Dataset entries
***
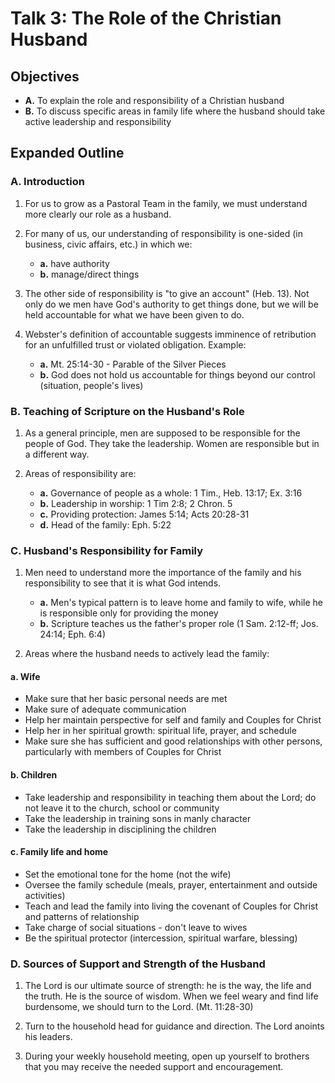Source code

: # Talk 3: The Role of the Christian Husband

## Objectives

- **A.** To explain the role and responsibility of a Christian husband
- **B.** To discuss specific areas in family life where the husband should take active leadership and responsibility

## Expanded Outline

### A. Introduction

1. For us to grow as a Pastoral Team in the family, we must understand more clearly our role as a husband.

2. For many of us, our understanding of responsibility is one-sided (in business, civic affairs, etc.) in which we:
   - **a.** have authority
   - **b.** manage/direct things

3. The other side of responsibility is "to give an account" (Heb. 13). Not only do we men have God's authority to get things done, but we will be held accountable for what we have been given to do.

4. Webster's definition of accountable suggests imminence of retribution for an unfulfilled trust or violated obligation. Example:
   - **a.** Mt. 25:14-30 - Parable of the Silver Pieces
   - **b.** God does not hold us accountable for things beyond our control (situation, people's lives)

### B. Teaching of Scripture on the Husband's Role

1. As a general principle, men are supposed to be responsible for the people of God. They take the leadership. Women are responsible but in a different way.

2. Areas of responsibility are:
   - **a.** Governance of people as a whole: 1 Tim., Heb. 13:17; Ex. 3:16
   - **b.** Leadership in worship: 1 Tim 2:8; 2 Chron. 5
   - **c.** Providing protection: James 5:14; Acts 20:28-31
   - **d.** Head of the family: Eph. 5:22

### C. Husband's Responsibility for Family

1. Men need to understand more the importance of the family and his responsibility to see that it is what God intends.
   - **a.** Men's typical pattern is to leave home and family to wife, while he is responsible only for providing the money
   - **b.** Scripture teaches us the father's proper role (1 Sam. 2:12-ff; Jos. 24:14; Eph. 6:4)

2. Areas where the husband needs to actively lead the family:

#### a. Wife
- Make sure that her basic personal needs are met
- Make sure of adequate communication
- Help her maintain perspective for self and family and Couples for Christ
- Help her in her spiritual growth: spiritual life, prayer, and schedule
- Make sure she has sufficient and good relationships with other persons, particularly with members of Couples for Christ

#### b. Children
- Take leadership and responsibility in teaching them about the Lord; do not leave it to the church, school or community
- Take the leadership in training sons in manly character
- Take the leadership in disciplining the children

#### c. Family life and home
- Set the emotional tone for the home (not the wife)
- Oversee the family schedule (meals, prayer, entertainment and outside activities)
- Teach and lead the family into living the covenant of Couples for Christ and patterns of relationship
- Take charge of social situations - don't leave to wives
- Be the spiritual protector (intercession, spiritual warfare, blessing)

### D. Sources of Support and Strength of the Husband

1. The Lord is our ultimate source of strength: he is the way, the life and the truth. He is the source of wisdom. When we feel weary and find life burdensome, we should turn to the Lord. (Mt. 11:28-30)

2. Turn to the household head for guidance and direction. The Lord anoints his leaders.

3. During your weekly household meeting, open up yourself to brothers that you may receive the needed support and encouragement.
***
What is expected
Across the records above, how many lines does the word "household" appear on? Reply with the number only.

Answer to the exercise
2